By WAYNE PARRY
Press Writer
December 22, 2006
NEWARK, N.J. -- The FBI is looking for animal rights activists who vandalized holding pens at a Somerset County quail farm, leading to the deaths of several dozen birds they released in the name of stopping animal cruelty.
Unnamed members of the Animal Liberation Front issued an Internet communiqu De taking responsibility for the damage to the Griggstown Quail Farm Monday night. They said they were acting on behalf of six imprisoned animal rights activists who were convicted of terrorism-related activities in U.S. District Court in Trenton earlier this year.
No arrests have been made.
The vandalism follows warnings by a spokeswoman for the six activists that the convictions under the Animal Enterprise Terrorism Act would only serve to drive protest actions underground. The law makes it illegal to interfere with businesses that utilize animals, or to threaten or harass employees or clients of such companies.
"Last night we gave an early Christmas present to around 250 of our friends at the Griggstown Quail Farm," the Web bulletin from ALF activists read. "After clipping through the fencing, we cut out large sections of the canopy covering three pens, then flushed several hundred quail, pheasants and partridges out into the starry sky and freedom.
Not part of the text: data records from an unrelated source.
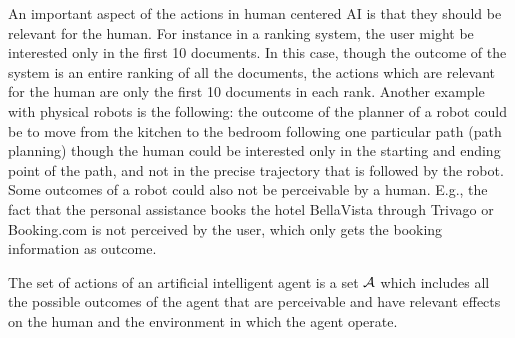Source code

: An important aspect of the actions in human centered AI is that they
should be relevant for the human. 
%
%
For instance in a ranking system,
the user might be interested only in the first 10 documents. In this
case, though the outcome of the system is an entire ranking of all the
documents, the actions which are relevant for the human are only the
first 10 documents in each rank. Another example with physical robots
is the following: the outcome of the planner of a robot could be to
move from the kitchen to the bedroom following one particular path
(path planning) though the human could be interested only in the
starting and ending point of the path, and not in the precise
trajectory that is followed by the robot. Some outcomes of a robot
could also not be perceivable by a human. E.g., the fact that the
personal assistance books the hotel BellaVista through Trivago or
Booking.com is not perceived by the user, which only gets the booking
information as outcome.

\begin{definition}
  The set of actions of an artificial intelligent agent is a set
  $\mathcal{A}$ which includes all the possible outcomes of the 
  agent that are perceivable and have relevant effects on the human and the
  environment in which the agent operate.
\end{definition}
The farm is located by a waterway and open fields, and we wish our friends the best of luck in establishing new lives."
But that's not what happened, said Steven Siegel, a spokesman for the FBI's Newark office.
"The persons responsible for this crime wrongly believed they were liberating wild animals when in fact their actions directly resulted in the death of all of the domesticated fowl they 'freed,' " he said. "These particular species are unable to survive in the wild without human assistance.
"When these misguided individuals ripped open the holding pens, they only succeeded in freeing these birds directly into the path of oncoming traffic on a nearby busy highway, and sentenced the remainder to slowly freeze to death without food, water, or shelter," Siegel said. "It's like liberating fish from an aquarium by throwing them on the floor."
The bodies of several dozen birds were discovered near the farm, and none have been retrieved alive so far.
Siegel estimated that the actual number of birds released from the farm was closer to 2,500, not the 250 the group claimed, at a cost to the farm of about $80,000.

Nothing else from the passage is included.